• WORK INSTRUCTIONS:
All lines of the data shown below should be output exactly as they stand.

• DATA SHOWN:

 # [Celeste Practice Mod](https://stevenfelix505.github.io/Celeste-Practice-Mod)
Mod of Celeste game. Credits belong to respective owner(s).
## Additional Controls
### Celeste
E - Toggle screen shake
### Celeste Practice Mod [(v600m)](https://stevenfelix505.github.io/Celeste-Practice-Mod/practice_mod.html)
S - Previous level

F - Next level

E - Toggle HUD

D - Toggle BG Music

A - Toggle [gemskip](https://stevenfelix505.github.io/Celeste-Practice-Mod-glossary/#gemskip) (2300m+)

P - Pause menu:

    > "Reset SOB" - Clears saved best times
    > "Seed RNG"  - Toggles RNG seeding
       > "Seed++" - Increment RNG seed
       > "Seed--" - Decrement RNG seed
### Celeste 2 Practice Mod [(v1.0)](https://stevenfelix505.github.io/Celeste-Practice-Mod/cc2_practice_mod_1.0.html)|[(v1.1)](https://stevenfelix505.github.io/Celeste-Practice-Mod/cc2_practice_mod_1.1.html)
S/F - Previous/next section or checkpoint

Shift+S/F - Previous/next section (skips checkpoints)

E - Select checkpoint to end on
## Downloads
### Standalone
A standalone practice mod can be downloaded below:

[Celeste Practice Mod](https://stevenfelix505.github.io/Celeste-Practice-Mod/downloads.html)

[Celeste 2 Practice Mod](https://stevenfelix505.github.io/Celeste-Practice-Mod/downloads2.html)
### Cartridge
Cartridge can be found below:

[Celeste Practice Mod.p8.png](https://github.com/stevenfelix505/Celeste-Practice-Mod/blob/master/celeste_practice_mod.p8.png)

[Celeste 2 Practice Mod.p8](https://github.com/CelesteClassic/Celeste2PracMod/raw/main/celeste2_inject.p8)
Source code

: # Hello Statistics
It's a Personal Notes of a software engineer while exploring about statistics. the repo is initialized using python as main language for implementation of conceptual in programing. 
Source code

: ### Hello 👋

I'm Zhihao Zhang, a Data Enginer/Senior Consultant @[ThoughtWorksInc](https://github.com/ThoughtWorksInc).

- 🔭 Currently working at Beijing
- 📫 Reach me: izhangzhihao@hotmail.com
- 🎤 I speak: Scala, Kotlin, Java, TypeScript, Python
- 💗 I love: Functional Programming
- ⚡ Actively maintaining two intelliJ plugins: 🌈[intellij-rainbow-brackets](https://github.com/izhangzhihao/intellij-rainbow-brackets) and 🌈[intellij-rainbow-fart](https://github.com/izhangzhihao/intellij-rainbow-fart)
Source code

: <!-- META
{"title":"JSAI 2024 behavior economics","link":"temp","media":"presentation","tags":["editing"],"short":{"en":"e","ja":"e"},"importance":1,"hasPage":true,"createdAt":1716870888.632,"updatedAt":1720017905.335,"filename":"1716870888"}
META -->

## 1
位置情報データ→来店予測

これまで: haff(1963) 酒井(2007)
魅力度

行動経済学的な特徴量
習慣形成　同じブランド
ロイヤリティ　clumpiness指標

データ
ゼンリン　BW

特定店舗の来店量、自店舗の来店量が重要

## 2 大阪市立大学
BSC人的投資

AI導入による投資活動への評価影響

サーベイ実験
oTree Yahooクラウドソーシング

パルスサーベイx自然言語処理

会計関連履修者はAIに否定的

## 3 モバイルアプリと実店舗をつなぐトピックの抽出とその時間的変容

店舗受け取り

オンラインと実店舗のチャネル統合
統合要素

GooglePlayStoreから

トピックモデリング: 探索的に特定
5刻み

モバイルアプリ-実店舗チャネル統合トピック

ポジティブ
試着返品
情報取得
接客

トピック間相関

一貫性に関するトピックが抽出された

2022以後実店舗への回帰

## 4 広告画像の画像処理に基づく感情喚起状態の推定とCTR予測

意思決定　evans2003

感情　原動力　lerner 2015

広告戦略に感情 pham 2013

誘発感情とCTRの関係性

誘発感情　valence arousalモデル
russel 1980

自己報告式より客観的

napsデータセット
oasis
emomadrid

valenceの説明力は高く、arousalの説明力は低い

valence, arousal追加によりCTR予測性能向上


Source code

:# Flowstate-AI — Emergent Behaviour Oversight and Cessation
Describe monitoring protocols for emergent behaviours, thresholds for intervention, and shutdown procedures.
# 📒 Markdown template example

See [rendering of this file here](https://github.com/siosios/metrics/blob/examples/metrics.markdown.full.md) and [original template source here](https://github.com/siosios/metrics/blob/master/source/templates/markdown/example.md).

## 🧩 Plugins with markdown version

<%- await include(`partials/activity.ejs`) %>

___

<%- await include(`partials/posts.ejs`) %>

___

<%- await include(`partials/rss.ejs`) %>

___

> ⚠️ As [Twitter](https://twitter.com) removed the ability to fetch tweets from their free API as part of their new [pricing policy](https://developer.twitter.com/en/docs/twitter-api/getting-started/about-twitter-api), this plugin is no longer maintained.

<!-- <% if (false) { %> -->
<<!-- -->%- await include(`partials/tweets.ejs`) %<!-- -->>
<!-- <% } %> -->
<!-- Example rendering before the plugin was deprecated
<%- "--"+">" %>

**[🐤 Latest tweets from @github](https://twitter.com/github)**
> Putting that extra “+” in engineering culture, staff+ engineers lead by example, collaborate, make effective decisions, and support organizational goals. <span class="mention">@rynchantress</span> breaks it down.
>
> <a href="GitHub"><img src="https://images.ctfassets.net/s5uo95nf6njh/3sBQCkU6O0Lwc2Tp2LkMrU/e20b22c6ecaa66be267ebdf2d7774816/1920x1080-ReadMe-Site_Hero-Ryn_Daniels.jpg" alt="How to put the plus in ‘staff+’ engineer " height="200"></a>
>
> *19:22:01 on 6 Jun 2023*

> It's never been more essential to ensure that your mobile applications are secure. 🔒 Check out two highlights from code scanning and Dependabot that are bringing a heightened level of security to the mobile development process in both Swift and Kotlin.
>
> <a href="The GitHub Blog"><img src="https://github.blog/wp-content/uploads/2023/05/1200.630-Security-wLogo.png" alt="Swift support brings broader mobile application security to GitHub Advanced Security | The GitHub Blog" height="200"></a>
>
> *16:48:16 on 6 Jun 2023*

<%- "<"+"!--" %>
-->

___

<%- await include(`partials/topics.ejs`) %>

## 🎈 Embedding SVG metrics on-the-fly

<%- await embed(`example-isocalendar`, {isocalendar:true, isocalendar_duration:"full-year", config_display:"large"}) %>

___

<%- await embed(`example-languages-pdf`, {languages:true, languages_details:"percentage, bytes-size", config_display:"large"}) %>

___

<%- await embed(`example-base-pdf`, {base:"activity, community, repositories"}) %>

• THE COMPLETED TASK:
 # [Celeste Practice Mod](https://stevenfelix505.github.io/Celeste-Practice-Mod)
Mod of Celeste game. Credits belong to respective owner(s).
## Additional Controls
### Celeste
E - Toggle screen shake
### Celeste Practice Mod [(v600m)](https://stevenfelix505.github.io/Celeste-Practice-Mod/practice_mod.html)
S - Previous level

F - Next level

E - Toggle HUD

D - Toggle BG Music

A - Toggle [gemskip](https://stevenfelix505.github.io/Celeste-Practice-Mod-glossary/#gemskip) (2300m+)

P - Pause menu:

    > "Reset SOB" - Clears saved best times
    > "Seed RNG"  - Toggles RNG seeding
       > "Seed++" - Increment RNG seed
       > "Seed--" - Decrement RNG seed
### Celeste 2 Practice Mod [(v1.0)](https://stevenfelix505.github.io/Celeste-Practice-Mod/cc2_practice_mod_1.0.html)|[(v1.1)](https://stevenfelix505.github.io/Celeste-Practice-Mod/cc2_practice_mod_1.1.html)
S/F - Previous/next section or checkpoint

Shift+S/F - Previous/next section (skips checkpoints)

E - Select checkpoint to end on
## Downloads
### Standalone
A standalone practice mod can be downloaded below:

[Celeste Practice Mod](https://stevenfelix505.github.io/Celeste-Practice-Mod/downloads.html)

[Celeste 2 Practice Mod](https://stevenfelix505.github.io/Celeste-Practice-Mod/downloads2.html)
### Cartridge
Cartridge can be found below:

[Celeste Practice Mod.p8.png](https://github.com/stevenfelix505/Celeste-Practice-Mod/blob/master/celeste_practice_mod.p8.png)

[Celeste 2 Practice Mod.p8](https://github.com/CelesteClassic/Celeste2PracMod/raw/main/celeste2_inject.p8)
Source code

: # Hello Statistics
It's a Personal Notes of a software engineer while exploring about statistics. the repo is initialized using python as main language for implementation of conceptual in programing. 
Source code

: ### Hello 👋

I'm Zhihao Zhang, a Data Enginer/Senior Consultant @[ThoughtWorksInc](https://github.com/ThoughtWorksInc).

- 🔭 Currently working at Beijing
- 📫 Reach me: izhangzhihao@hotmail.com
- 🎤 I speak: Scala, Kotlin, Java, TypeScript, Python
- 💗 I love: Functional Programming
- ⚡ Actively maintaining two intelliJ plugins: 🌈[intellij-rainbow-brackets](https://github.com/izhangzhihao/intellij-rainbow-brackets) and 🌈[intellij-rainbow-fart](https://github.com/izhangzhihao/intellij-rainbow-fart)
Source code

: <!-- META
{"title":"JSAI 2024 behavior economics","link":"temp","media":"presentation","tags":["editing"],"short":{"en":"e","ja":"e"},"importance":1,"hasPage":true,"createdAt":1716870888.632,"updatedAt":1720017905.335,"filename":"1716870888"}
META -->

## 1
位置情報データ→来店予測

これまで: haff(1963) 酒井(2007)
魅力度

行動経済学的な特徴量
習慣形成　同じブランド
ロイヤリティ　clumpiness指標

データ
ゼンリン　BW

特定店舗の来店量、自店舗の来店量が重要

## 2 大阪市立大学
BSC人的投資

AI導入による投資活動への評価影響

サーベイ実験
oTree Yahooクラウドソーシング

パルスサーベイx自然言語処理

会計関連履修者はAIに否定的

## 3 モバイルアプリと実店舗をつなぐトピックの抽出とその時間的変容

店舗受け取り

オンラインと実店舗のチャネル統合
統合要素

GooglePlayStoreから

トピックモデリング: 探索的に特定
5刻み

モバイルアプリ-実店舗チャネル統合トピック

ポジティブ
試着返品
情報取得
接客

トピック間相関

一貫性に関するトピックが抽出された

2022以後実店舗への回帰

## 4 広告画像の画像処理に基づく感情喚起状態の推定とCTR予測

意思決定　evans2003

感情　原動力　lerner 2015

広告戦略に感情 pham 2013

誘発感情とCTRの関係性

誘発感情　valence arousalモデル
russel 1980

自己報告式より客観的

napsデータセット
oasis
emomadrid

valenceの説明力は高く、arousalの説明力は低い

valence, arousal追加によりCTR予測性能向上


Source code

:# Flowstate-AI — Emergent Behaviour Oversight and Cessation
Describe monitoring protocols for emergent behaviours, thresholds for intervention, and shutdown procedures.
# 📒 Markdown template example

See [rendering of this file here](https://github.com/siosios/metrics/blob/examples/metrics.markdown.full.md) and [original template source here](https://github.com/siosios/metrics/blob/master/source/templates/markdown/example.md).

## 🧩 Plugins with markdown version

<%- await include(`partials/activity.ejs`) %>

___

<%- await include(`partials/posts.ejs`) %>

___

<%- await include(`partials/rss.ejs`) %>

___

> ⚠️ As [Twitter](https://twitter.com) removed the ability to fetch tweets from their free API as part of their new [pricing policy](https://developer.twitter.com/en/docs/twitter-api/getting-started/about-twitter-api), this plugin is no longer maintained.

<!-- <% if (false) { %> -->
<<!-- -->%- await include(`partials/tweets.ejs`) %<!-- -->>
<!-- <% } %> -->
<!-- Example rendering before the plugin was deprecated
<%- "--"+">" %>

**[🐤 Latest tweets from @github](https://twitter.com/github)**
> Putting that extra “+” in engineering culture, staff+ engineers lead by example, collaborate, make effective decisions, and support organizational goals. <span class="mention">@rynchantress</span> breaks it down.
>
> <a href="GitHub"><img src="https://images.ctfassets.net/s5uo95nf6njh/3sBQCkU6O0Lwc2Tp2LkMrU/e20b22c6ecaa66be267ebdf2d7774816/1920x1080-ReadMe-Site_Hero-Ryn_Daniels.jpg" alt="How to put the plus in ‘staff+’ engineer " height="200"></a>
>
> *19:22:01 on 6 Jun 2023*

> It's never been more essential to ensure that your mobile applications are secure. 🔒 Check out two highlights from code scanning and Dependabot that are bringing a heightened level of security to the mobile development process in both Swift and Kotlin.
>
> <a href="The GitHub Blog"><img src="https://github.blog/wp-content/uploads/2023/05/1200.630-Security-wLogo.png" alt="Swift support brings broader mobile application security to GitHub Advanced Security | The GitHub Blog" height="200"></a>
>
> *16:48:16 on 6 Jun 2023*

<%- "<"+"!--" %>
-->

___

<%- await include(`partials/topics.ejs`) %>

## 🎈 Embedding SVG metrics on-the-fly

<%- await embed(`example-isocalendar`, {isocalendar:true, isocalendar_duration:"full-year", config_display:"large"}) %>

___

<%- await embed(`example-languages-pdf`, {languages:true, languages_details:"percentage, bytes-size", config_display:"large"}) %>

___

<%- await embed(`example-base-pdf`, {base:"activity, community, repositories"}) %>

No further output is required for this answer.